**Exercise requirements:** Each line of the listing below must be set down exactly.
◆ ◆ ◆ ◆ ◆ ◆ ◆
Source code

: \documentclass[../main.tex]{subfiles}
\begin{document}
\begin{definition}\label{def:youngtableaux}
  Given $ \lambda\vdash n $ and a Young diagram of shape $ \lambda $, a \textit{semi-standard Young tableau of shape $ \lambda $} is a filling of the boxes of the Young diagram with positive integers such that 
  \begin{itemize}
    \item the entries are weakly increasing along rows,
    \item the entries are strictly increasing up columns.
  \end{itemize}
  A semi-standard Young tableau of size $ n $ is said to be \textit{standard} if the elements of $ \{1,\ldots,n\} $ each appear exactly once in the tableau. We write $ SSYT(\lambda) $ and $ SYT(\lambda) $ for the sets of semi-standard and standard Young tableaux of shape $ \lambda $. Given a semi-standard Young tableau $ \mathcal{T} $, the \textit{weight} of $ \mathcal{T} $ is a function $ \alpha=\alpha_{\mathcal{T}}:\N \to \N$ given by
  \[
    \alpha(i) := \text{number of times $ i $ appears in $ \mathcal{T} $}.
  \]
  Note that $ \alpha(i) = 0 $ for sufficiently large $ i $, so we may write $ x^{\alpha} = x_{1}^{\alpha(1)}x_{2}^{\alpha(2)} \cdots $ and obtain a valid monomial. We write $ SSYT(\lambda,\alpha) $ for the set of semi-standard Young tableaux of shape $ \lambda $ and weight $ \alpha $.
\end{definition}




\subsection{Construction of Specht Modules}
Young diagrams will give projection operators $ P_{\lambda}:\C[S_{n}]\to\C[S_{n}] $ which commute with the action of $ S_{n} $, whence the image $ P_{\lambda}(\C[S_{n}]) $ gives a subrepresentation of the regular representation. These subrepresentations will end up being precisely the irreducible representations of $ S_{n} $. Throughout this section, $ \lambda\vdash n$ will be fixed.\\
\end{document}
◆ ◆ ◆ ◆ ◆ ◆ ◆
**Exercise solution:**
Source code

: \documentclass[../main.tex]{subfiles}
\begin{document}
\begin{definition}\label{def:youngtableaux}
  Given $ \lambda\vdash n $ and a Young diagram of shape $ \lambda $, a \textit{semi-standard Young tableau of shape $ \lambda $} is a filling of the boxes of the Young diagram with positive integers such that 
  \begin{itemize}
    \item the entries are weakly increasing along rows,
    \item the entries are strictly increasing up columns.
  \end{itemize}
  A semi-standard Young tableau of size $ n $ is said to be \textit{standard} if the elements of $ \{1,\ldots,n\} $ each appear exactly once in the tableau. We write $ SSYT(\lambda) $ and $ SYT(\lambda) $ for the sets of semi-standard and standard Young tableaux of shape $ \lambda $. Given a semi-standard Young tableau $ \mathcal{T} $, the \textit{weight} of $ \mathcal{T} $ is a function $ \alpha=\alpha_{\mathcal{T}}:\N \to \N$ given by
  \[
    \alpha(i) := \text{number of times $ i $ appears in $ \mathcal{T} $}.
  \]
  Note that $ \alpha(i) = 0 $ for sufficiently large $ i $, so we may write $ x^{\alpha} = x_{1}^{\alpha(1)}x_{2}^{\alpha(2)} \cdots $ and obtain a valid monomial. We write $ SSYT(\lambda,\alpha) $ for the set of semi-standard Young tableaux of shape $ \lambda $ and weight $ \alpha $.
\end{definition}




\subsection{Construction of Specht Modules}
Young diagrams will give projection operators $ P_{\lambda}:\C[S_{n}]\to\C[S_{n}] $ which commute with the action of $ S_{n} $, whence the image $ P_{\lambda}(\C[S_{n}]) $ gives a subrepresentation of the regular representation. These subrepresentations will end up being precisely the irreducible representations of $ S_{n} $. Throughout this section, $ \lambda\vdash n$ will be fixed.\\
\end{document}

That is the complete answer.